Section 14 says that subject to a contract between the partners, the


property of the firm includes:

a) All the property and rights and interests in property originally


brought into the stock of the firm. Therefore, whatever property is
thrown into the common stock at the commencement of business
becomes the property of the firm. Goodwill and trademarks are
included in the property of the firm. Unless there is a contract to the
contrary, the trademark is a part of the partnership firm. Good will
does not belong to any individual partner of the firm but to the entire
firm collectively.

Upon a partner’s death, the share in the good will and property of the
firm will devolve onto his heirs in proportion to his share in the firm.

b) All the property acquired subsequently by purchase or otherwise by


or for the firm, or for the purposes and in the course of the business of
the firm. Even where the partner buys in his own name but through the
firm’s money, there will be a presumption that the property belongs to
the firm. Where property is acquired by the firm money in breach of
duty and without the consent of the other partners, the property is still
presumed to be the firm’s property.

i) Cases where a partner’s property is in the use of the firm


have to be decided as per the facts of each individual case. The
intention of the parties is very important here.
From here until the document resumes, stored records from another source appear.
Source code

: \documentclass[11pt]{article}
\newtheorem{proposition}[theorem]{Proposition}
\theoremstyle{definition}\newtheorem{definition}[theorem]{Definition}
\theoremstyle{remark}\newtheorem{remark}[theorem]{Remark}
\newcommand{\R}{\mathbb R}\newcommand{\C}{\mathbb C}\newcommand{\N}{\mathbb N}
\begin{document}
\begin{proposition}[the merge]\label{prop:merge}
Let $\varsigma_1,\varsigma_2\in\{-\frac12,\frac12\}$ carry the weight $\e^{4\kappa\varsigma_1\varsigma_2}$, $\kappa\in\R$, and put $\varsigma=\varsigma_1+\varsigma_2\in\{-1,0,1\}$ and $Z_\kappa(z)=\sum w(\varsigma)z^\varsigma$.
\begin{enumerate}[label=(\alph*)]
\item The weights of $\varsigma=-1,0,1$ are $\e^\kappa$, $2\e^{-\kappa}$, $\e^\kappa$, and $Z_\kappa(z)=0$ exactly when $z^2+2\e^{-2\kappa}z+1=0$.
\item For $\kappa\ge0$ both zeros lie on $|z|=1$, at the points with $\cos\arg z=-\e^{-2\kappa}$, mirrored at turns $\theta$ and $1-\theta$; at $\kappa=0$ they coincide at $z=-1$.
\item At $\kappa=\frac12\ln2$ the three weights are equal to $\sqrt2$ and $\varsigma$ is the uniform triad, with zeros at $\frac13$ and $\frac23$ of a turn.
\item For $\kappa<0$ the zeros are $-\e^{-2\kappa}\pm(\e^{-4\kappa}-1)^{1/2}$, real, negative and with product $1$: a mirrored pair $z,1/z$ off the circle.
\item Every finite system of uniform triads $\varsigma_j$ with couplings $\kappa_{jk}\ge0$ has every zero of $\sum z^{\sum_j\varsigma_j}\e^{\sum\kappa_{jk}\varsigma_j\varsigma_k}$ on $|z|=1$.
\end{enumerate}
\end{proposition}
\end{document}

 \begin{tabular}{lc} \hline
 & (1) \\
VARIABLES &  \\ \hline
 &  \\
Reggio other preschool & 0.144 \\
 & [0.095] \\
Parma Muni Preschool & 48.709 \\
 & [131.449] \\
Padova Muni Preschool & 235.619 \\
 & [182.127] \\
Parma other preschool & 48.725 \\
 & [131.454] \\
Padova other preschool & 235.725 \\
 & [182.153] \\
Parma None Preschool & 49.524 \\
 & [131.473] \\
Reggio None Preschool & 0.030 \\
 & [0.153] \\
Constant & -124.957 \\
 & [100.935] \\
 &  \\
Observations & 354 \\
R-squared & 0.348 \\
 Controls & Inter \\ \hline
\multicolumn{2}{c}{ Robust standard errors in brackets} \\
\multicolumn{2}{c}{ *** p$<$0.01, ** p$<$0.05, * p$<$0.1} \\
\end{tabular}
ii) Conversion of joint into separate property. Here the


property is purchased with the partnership money but in the name and
the sole benefit of a partner he becomes a debtor to the firm and the
property is his.

The Act leaves the question of determination of partnership property


upon the intention of the partners. For example, if a managing
partners buys a house will the firm money, the house will belong to the
firm. If a partner allows gratuitous use of his house as premises for the
firm to carry on business, the house will not become the property of
the firm. Even if rent is paid for the same, the ownership will still vest
in the person who let the house.

The Supreme Court has held in many cases that if partners purchase
a property for the partnership firm, they will not become co-owners.
The property will be treated as property of the firm. Every case is
decided based upon its individual circumstances and facts that help
determine the intention behind buying the property, use intended for
the property as well as whether it was treated as property of the firm.
In cases where a partner has made investments with his own money
and created own assets in a business before starting a partnership
firm for the same, the result varies. First, we have to check whether
the agreement between asset holder and other partner(s) is a
partnership agreement or a mere agreement of service. If his
investment is not offset or adjusted with the share of profits being
assigned to him every year, the property remains personal. If the
investment has been returned by the assets of the firm and the profit it
generates, the property will belong to the firm.

As Section 15 of the Act, the property of a firm is held and used by the
partners exclusively for business of the firm only subject to a contract
to the contrary between the partners.